The Jaccard Index for clusterings measures agreement based on pairs: J = TP / (TP + FP + FN)

println("\n--- Jaccard Index ---")

ji_perfect = Mycelia.jaccard_index(labels_true, labels_pred)
ji_partial = Mycelia.jaccard_index(labels_true, labels_partial)
ji_different = Mycelia.jaccard_index(labels_true, labels_different)

println("Perfect agreement:    Jaccard = $(round(ji_perfect, digits=4))")
println("Partial agreement:    Jaccard = $(round(ji_partial, digits=4))")
println("Different structure:  Jaccard = $(round(ji_different, digits=4))")

Cluster Purity

Purity measures how pure each cluster is with respect to a reference clustering. NOTE: Purity is asymmetric - the order of arguments matters!

println("\n--- Cluster Purity (Asymmetric) ---")

purity_result = Mycelia.cluster_purity(labels_true, labels_partial)

println("Purity (true -> partial): $(round(purity_result.overall_purity, digits=4))")
println("Per-cluster purities:")
for (cluster, purity) in purity_result.cluster_purities
    println("  Cluster $cluster: $(round(purity, digits=4))")
end

Part 4: Contingency Matrix

println("\n" * "=" ^ 60)
println("Part 4: Contingency Matrix")
println("=" ^ 60)

The contingency matrix shows the overlap between clusters from two clusterings. It's the foundation for computing many comparison metrics.

cont = Mycelia.contingency_matrix(labels_true, labels_partial)

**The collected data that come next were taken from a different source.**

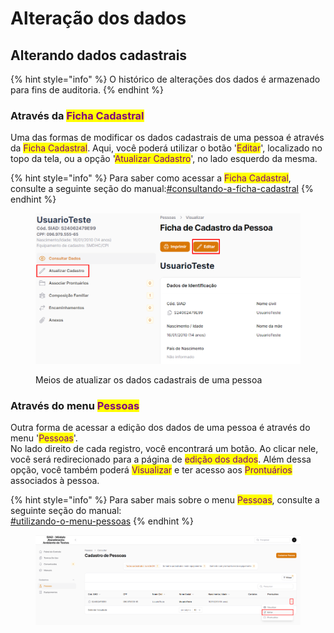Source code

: # Alteração dos dados

## Alterando dados cadastrais

{% hint style="info" %}
O histórico de alterações dos dados é armazenado para fins de auditoria.
{% endhint %}

### Através da <mark style="color:purple;">Ficha Cadastral</mark>

Uma das formas de modificar os dados cadastrais de uma pessoa é através da <mark style="color:purple;">Ficha Cadastral</mark>. Aqui, você poderá utilizar o botão '<mark style="color:purple;">Editar</mark>', localizado no topo da tela, ou a opção '<mark style="color:purple;">Atualizar Cadastro</mark>', no lado esquerdo da mesma.

{% hint style="info" %}
Para saber como acessar a <mark style="color:purple;">Ficha Cadastral</mark>, consulte a seguinte seção do manual:[#consultando-a-ficha-cadastral](ficha.md#consultando-a-ficha-cadastral "mention")
{% endhint %}

<figure><img src="../.gitbook/assets/image (58).png" alt=""><figcaption><p>Meios de atualizar os dados cadastrais de uma pessoa</p></figcaption></figure>



### Através do menu <mark style="color:purple;">Pessoas</mark>

Outra forma de acessar a edição dos dados de uma pessoa é através do menu '<mark style="color:purple;">Pessoas</mark>'.\
No lado direito de cada registro, você encontrará um botão. Ao clicar nele, você será redirecionado para a página de <mark style="color:purple;">edição dos dados</mark>. Além dessa opção, você também poderá <mark style="color:purple;">Visualizar</mark> e ter acesso aos <mark style="color:purple;">Prontuários</mark> associados à pessoa.

{% hint style="info" %}
Para saber mais sobre o menu <mark style="color:purple;">Pessoas</mark>, consulte a seguinte seção do manual:\
[#utilizando-o-menu-pessoas](pesquisa.md#utilizando-o-menu-pessoas "mention")
{% endhint %}

<figure><img src="../.gitbook/assets/image (59).png" alt=""><figcaption></figcaption></figure>
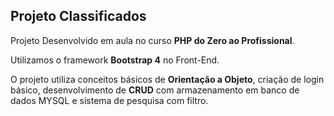## Projeto Classificados

Projeto Desenvolvido em aula no curso **PHP do Zero ao Profissional**.

Utilizamos o framework **Bootstrap 4** no Front-End.

O projeto utiliza conceitos básicos de __Orientação a Objeto__, criação de login básico, desenvolvimento de __CRUD__ com armazenamento em banco de dados MYSQL e sistema de pesquisa com filtro.




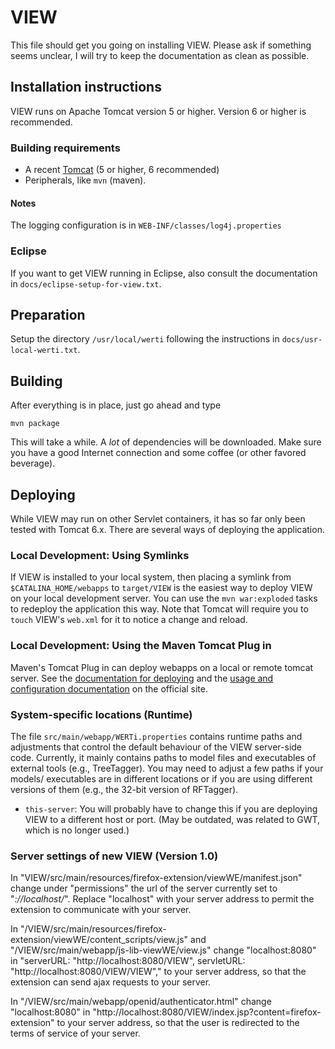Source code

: # VIEW

This file should get you going on installing VIEW. Please ask if something
seems unclear, I will try to keep the documentation as clean as possible.

## Installation instructions

VIEW runs on Apache Tomcat version 5 or higher. Version 6 or higher is
recommended.

### Building requirements

* A recent [Tomcat](http://tomcat.apache.org/download-60.cgi) (5 or higher, 
6 recommended)
* Peripherals, like `mvn` (maven).

#### Notes
The logging configuration is in `WEB-INF/classes/log4j.properties`

### Eclipse

If you want to get VIEW running in Eclipse, also consult the documentation in 
`docs/eclipse-setup-for-view.txt`.


## Preparation

Setup the directory `/usr/local/werti` following the instructions in 
`docs/usr-local-werti.txt`.

## Building

After everything is in place, just go ahead and type

	mvn package

This will take a while. A *lot* of dependencies will be downloaded. Make sure 
you have a good Internet connection and some coffee (or other favored 
beverage).

## Deploying

While VIEW may run on other Servlet containers, it has so far only been tested 
with Tomcat 6.x. There are several ways of deploying the application.

### Local Development: Using Symlinks

If VIEW is installed to your local system, then placing a symlink from
`$CATALINA_HOME/webapps` to `target/VIEW` is the easiest way to deploy VIEW
on your local development server. You can use the `mvn war:exploded` tasks to
redeploy the application this way. Note that Tomcat will require you to `touch`
VIEW's `web.xml` for it to notice a change and reload.

### Local Development: Using the Maven Tomcat Plug in

Maven's Tomcat Plug in can deploy webapps on a local or remote tomcat server.
See the [documentation for
deploying](http://mojo.codehaus.org/tomcat-maven-plugin/deployment.html) and
the [usage and configuration
documentation](http://mojo.codehaus.org/tomcat-maven-plugin/usage.html) on the
official site.

### System-specific locations (Runtime)

The file `src/main/webapp/WERTi.properties` contains runtime paths and 
adjustments that control the default behaviour of the VIEW server-side code. 
Currently, it mainly contains paths to model files and executables of external 
tools (e.g., TreeTagger). You may need to adjust a few paths if your models/ 
executables are in different locations or if you are using different versions 
of them (e.g., the 32-bit version of RFTagger).

* `this-server`: You will probably have to change this if you are deploying 
VIEW to a different host or port. (May be outdated, was related to GWT, which 
is no longer used.)

### Server settings of new VIEW (Version 1.0)
In "VIEW/src/main/resources/firefox-extension/viewWE/manifest.json"
change under "permissions" the url of the server currently set to
"*://localhost/*". Replace "localhost" with your server address
to permit the extension to communicate with your server.

In "/VIEW/src/main/resources/firefox-extension/viewWE/content_scripts/view.js"
and "/VIEW/src/main/webapp/js-lib-viewWE/view.js" 
change "localhost:8080" in
"serverURL: "http://localhost:8080/VIEW",
servletURL: "http://localhost:8080/VIEW/VIEW"," 
to your server address, so that the extension can send ajax requests to your server.

In "/VIEW/src/main/webapp/openid/authenticator.html"
change "localhost:8080" in
"http://localhost:8080/VIEW/index.jsp?content=firefox-extension"
to your server address, so that the user is redirected to the terms of service 
of your server.
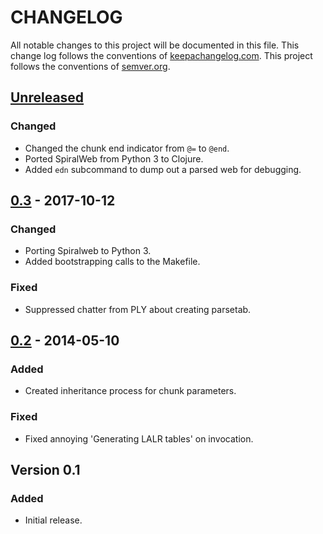 # CHANGELOG

All notable changes to this project will be documented in this file. This change log follows the conventions of [keepachangelog.com](http://keepachangelog.com/). This project follows the conventions of [semver.org](http://semver.org/).

## [Unreleased]
### Changed
* Changed the chunk end indicator from `@=` to `@end`.
* Ported SpiralWeb from Python 3 to Clojure.
* Added `edn` subcommand to dump out a parsed web for debugging.

## [0.3] - 2017-10-12
### Changed
* Porting Spiralweb to Python 3.
* Added bootstrapping calls to the Makefile.

### Fixed

* Suppressed chatter from PLY about creating parsetab.

## [0.2] - 2014-05-10
### Added

* Created inheritance process for chunk parameters.

### Fixed

* Fixed annoying 'Generating LALR tables' on invocation.

## Version 0.1
### Added

* Initial release.

[Unreleased]: https://github.com/michaeljmcd/blutwurst/compare/v0.3...master
[0.3]: https://github.com/michaeljmcd/blutwurst/compare/v0.2...v0.3
[0.2]: https://github.com/michaeljmcd/spiralweb/tree/v0.2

println("\nContingency Matrix:")
println("  Rows (labels_true): ", cont.labels1)
println("  Cols (labels_partial): ", cont.labels2)
println("  Matrix:")
for i in 1:size(cont.matrix, 1)
    println("    ", cont.matrix[i, :])
end

Part 5: Comprehensive Comparison Summary

println("\n" * "=" ^ 60)
println("Part 5: Comprehensive Comparison Summary")
println("=" ^ 60)

Mycelia provides convenience functions to compute all metrics at once and generate formatted reports.

# Generate comprehensive summary
summary = Mycelia.clustering_comparison_summary(
    labels_true, labels_partial;
    name1 = "Ground Truth",
    name2 = "K-means Result"
)

println("\nSummary fields available:")
for field in keys(summary)
    println("  - $field")
end

Print Formatted Report

Mycelia.print_clustering_comparison(
    labels_true, labels_partial;
    name1 = "Ground Truth",
    name2 = "K-means Result"
)

Export to DataFrame

df = Mycelia.comparison_summary_to_dataframe(summary)
println("\nDataFrame export:")
println(df)

Part 6: Comparing Multiple Clustering Methods

println("\n" * "=" ^ 60)
println("Part 6: Comparing Multiple Clustering Methods")
println("=" ^ 60)

A common use case is comparing multiple clustering methods against a reference.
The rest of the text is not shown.